[Source records]

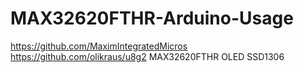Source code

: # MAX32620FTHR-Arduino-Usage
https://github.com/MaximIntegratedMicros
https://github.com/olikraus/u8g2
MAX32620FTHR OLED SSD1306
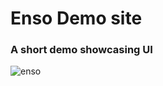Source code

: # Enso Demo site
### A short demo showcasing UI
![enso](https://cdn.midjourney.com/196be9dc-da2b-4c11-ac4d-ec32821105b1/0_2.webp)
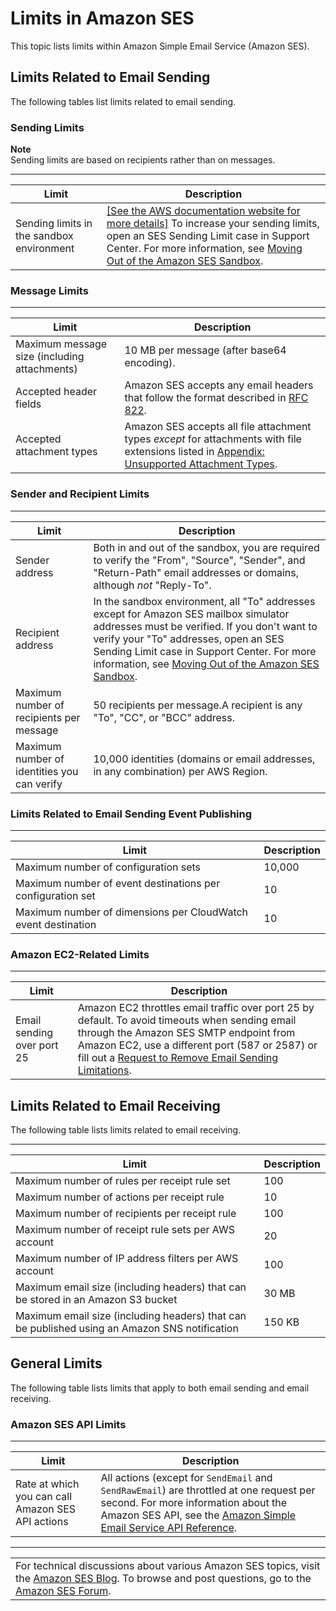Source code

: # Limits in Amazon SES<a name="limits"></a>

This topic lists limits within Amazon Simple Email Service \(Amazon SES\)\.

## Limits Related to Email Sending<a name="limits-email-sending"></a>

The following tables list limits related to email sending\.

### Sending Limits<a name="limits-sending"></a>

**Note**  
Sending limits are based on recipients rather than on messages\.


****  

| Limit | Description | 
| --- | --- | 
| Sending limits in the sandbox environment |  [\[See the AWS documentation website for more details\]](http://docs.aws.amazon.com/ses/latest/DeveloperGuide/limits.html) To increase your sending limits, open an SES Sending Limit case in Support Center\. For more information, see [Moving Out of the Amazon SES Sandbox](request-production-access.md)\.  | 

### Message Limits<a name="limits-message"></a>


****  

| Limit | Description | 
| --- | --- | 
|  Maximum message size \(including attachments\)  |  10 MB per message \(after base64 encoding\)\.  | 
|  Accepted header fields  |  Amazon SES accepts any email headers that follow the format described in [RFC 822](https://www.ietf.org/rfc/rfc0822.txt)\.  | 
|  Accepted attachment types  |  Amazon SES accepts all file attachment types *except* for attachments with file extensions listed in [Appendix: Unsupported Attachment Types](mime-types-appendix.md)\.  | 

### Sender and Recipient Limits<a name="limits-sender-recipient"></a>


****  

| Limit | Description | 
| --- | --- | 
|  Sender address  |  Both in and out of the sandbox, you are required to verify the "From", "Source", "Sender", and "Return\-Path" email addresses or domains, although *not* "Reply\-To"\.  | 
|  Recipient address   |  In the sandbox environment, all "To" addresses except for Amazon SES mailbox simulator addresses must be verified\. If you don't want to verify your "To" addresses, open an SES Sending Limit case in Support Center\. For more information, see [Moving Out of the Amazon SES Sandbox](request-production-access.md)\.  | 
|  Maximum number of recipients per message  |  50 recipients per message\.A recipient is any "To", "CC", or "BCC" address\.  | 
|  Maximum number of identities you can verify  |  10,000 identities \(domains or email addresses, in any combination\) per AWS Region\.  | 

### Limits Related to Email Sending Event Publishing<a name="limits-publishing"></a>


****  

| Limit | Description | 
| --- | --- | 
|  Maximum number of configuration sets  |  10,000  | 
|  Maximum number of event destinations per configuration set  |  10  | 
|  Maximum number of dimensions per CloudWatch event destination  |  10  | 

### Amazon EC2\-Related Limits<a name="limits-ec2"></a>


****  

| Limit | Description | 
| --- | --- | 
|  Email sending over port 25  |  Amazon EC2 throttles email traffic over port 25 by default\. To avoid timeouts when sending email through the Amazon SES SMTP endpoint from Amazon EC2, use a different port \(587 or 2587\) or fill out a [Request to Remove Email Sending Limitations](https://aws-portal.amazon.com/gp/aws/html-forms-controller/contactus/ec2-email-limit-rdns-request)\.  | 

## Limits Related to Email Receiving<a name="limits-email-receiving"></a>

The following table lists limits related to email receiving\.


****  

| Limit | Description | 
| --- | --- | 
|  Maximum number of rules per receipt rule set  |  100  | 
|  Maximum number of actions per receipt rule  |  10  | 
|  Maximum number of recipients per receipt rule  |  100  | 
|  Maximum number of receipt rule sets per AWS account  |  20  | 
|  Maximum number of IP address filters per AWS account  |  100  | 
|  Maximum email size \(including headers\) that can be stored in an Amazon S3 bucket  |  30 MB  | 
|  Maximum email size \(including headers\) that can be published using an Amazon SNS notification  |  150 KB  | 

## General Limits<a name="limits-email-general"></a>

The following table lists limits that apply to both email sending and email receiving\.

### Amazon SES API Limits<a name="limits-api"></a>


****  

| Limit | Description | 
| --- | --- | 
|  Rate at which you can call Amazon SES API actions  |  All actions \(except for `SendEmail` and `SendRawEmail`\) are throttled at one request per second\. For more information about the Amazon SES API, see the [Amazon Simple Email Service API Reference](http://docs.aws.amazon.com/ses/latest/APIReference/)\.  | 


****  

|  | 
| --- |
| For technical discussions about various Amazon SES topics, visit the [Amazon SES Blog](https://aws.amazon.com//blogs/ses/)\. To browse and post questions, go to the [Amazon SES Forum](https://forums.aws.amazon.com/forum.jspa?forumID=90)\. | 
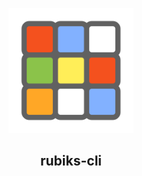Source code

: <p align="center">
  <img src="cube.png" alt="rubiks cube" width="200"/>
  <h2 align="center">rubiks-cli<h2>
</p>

[WORK REQUIRED] Each entry, start to finish, goes into your copy exactly; the pictures stay out.

[SOLUTION]
Source code

: # MAX32620FTHR-Arduino-Usage
https://github.com/MaximIntegratedMicros
https://github.com/olikraus/u8g2
MAX32620FTHR OLED SSD1306
Source code

: # Enso Demo site
### A short demo showcasing UI
![enso](https://cdn.midjourney.com/196be9dc-da2b-4c11-ac4d-ec32821105b1/0_2.webp)
Source code

: # Limits in Amazon SES<a name="limits"></a>

This topic lists limits within Amazon Simple Email Service \(Amazon SES\)\.

## Limits Related to Email Sending<a name="limits-email-sending"></a>

The following tables list limits related to email sending\.

### Sending Limits<a name="limits-sending"></a>

**Note**  
Sending limits are based on recipients rather than on messages\.


****  

| Limit | Description | 
| --- | --- | 
| Sending limits in the sandbox environment |  [\[See the AWS documentation website for more details\]](http://docs.aws.amazon.com/ses/latest/DeveloperGuide/limits.html) To increase your sending limits, open an SES Sending Limit case in Support Center\. For more information, see [Moving Out of the Amazon SES Sandbox](request-production-access.md)\.  | 

### Message Limits<a name="limits-message"></a>


****  

| Limit | Description | 
| --- | --- | 
|  Maximum message size \(including attachments\)  |  10 MB per message \(after base64 encoding\)\.  | 
|  Accepted header fields  |  Amazon SES accepts any email headers that follow the format described in [RFC 822](https://www.ietf.org/rfc/rfc0822.txt)\.  | 
|  Accepted attachment types  |  Amazon SES accepts all file attachment types *except* for attachments with file extensions listed in [Appendix: Unsupported Attachment Types](mime-types-appendix.md)\.  | 

### Sender and Recipient Limits<a name="limits-sender-recipient"></a>


****  

| Limit | Description | 
| --- | --- | 
|  Sender address  |  Both in and out of the sandbox, you are required to verify the "From", "Source", "Sender", and "Return\-Path" email addresses or domains, although *not* "Reply\-To"\.  | 
|  Recipient address   |  In the sandbox environment, all "To" addresses except for Amazon SES mailbox simulator addresses must be verified\. If you don't want to verify your "To" addresses, open an SES Sending Limit case in Support Center\. For more information, see [Moving Out of the Amazon SES Sandbox](request-production-access.md)\.  | 
|  Maximum number of recipients per message  |  50 recipients per message\.A recipient is any "To", "CC", or "BCC" address\.  | 
|  Maximum number of identities you can verify  |  10,000 identities \(domains or email addresses, in any combination\) per AWS Region\.  | 

### Limits Related to Email Sending Event Publishing<a name="limits-publishing"></a>


****  

| Limit | Description | 
| --- | --- | 
|  Maximum number of configuration sets  |  10,000  | 
|  Maximum number of event destinations per configuration set  |  10  | 
|  Maximum number of dimensions per CloudWatch event destination  |  10  | 

### Amazon EC2\-Related Limits<a name="limits-ec2"></a>


****  

| Limit | Description | 
| --- | --- | 
|  Email sending over port 25  |  Amazon EC2 throttles email traffic over port 25 by default\. To avoid timeouts when sending email through the Amazon SES SMTP endpoint from Amazon EC2, use a different port \(587 or 2587\) or fill out a [Request to Remove Email Sending Limitations](https://aws-portal.amazon.com/gp/aws/html-forms-controller/contactus/ec2-email-limit-rdns-request)\.  | 

## Limits Related to Email Receiving<a name="limits-email-receiving"></a>

The following table lists limits related to email receiving\.


****  

| Limit | Description | 
| --- | --- | 
|  Maximum number of rules per receipt rule set  |  100  | 
|  Maximum number of actions per receipt rule  |  10  | 
|  Maximum number of recipients per receipt rule  |  100  | 
|  Maximum number of receipt rule sets per AWS account  |  20  | 
|  Maximum number of IP address filters per AWS account  |  100  | 
|  Maximum email size \(including headers\) that can be stored in an Amazon S3 bucket  |  30 MB  | 
|  Maximum email size \(including headers\) that can be published using an Amazon SNS notification  |  150 KB  | 

## General Limits<a name="limits-email-general"></a>

The following table lists limits that apply to both email sending and email receiving\.

### Amazon SES API Limits<a name="limits-api"></a>


****  

| Limit | Description | 
| --- | --- | 
|  Rate at which you can call Amazon SES API actions  |  All actions \(except for `SendEmail` and `SendRawEmail`\) are throttled at one request per second\. For more information about the Amazon SES API, see the [Amazon Simple Email Service API Reference](http://docs.aws.amazon.com/ses/latest/APIReference/)\.  | 


****  

|  | 
| --- |
| For technical discussions about various Amazon SES topics, visit the [Amazon SES Blog](https://aws.amazon.com//blogs/ses/)\. To browse and post questions, go to the [Amazon SES Forum](https://forums.aws.amazon.com/forum.jspa?forumID=90)\. | 
Source code

: <p align="center">
  <img src="cube.png" alt="rubiks cube" width="200"/>
  <h2 align="center">rubiks-cli<h2>
</p>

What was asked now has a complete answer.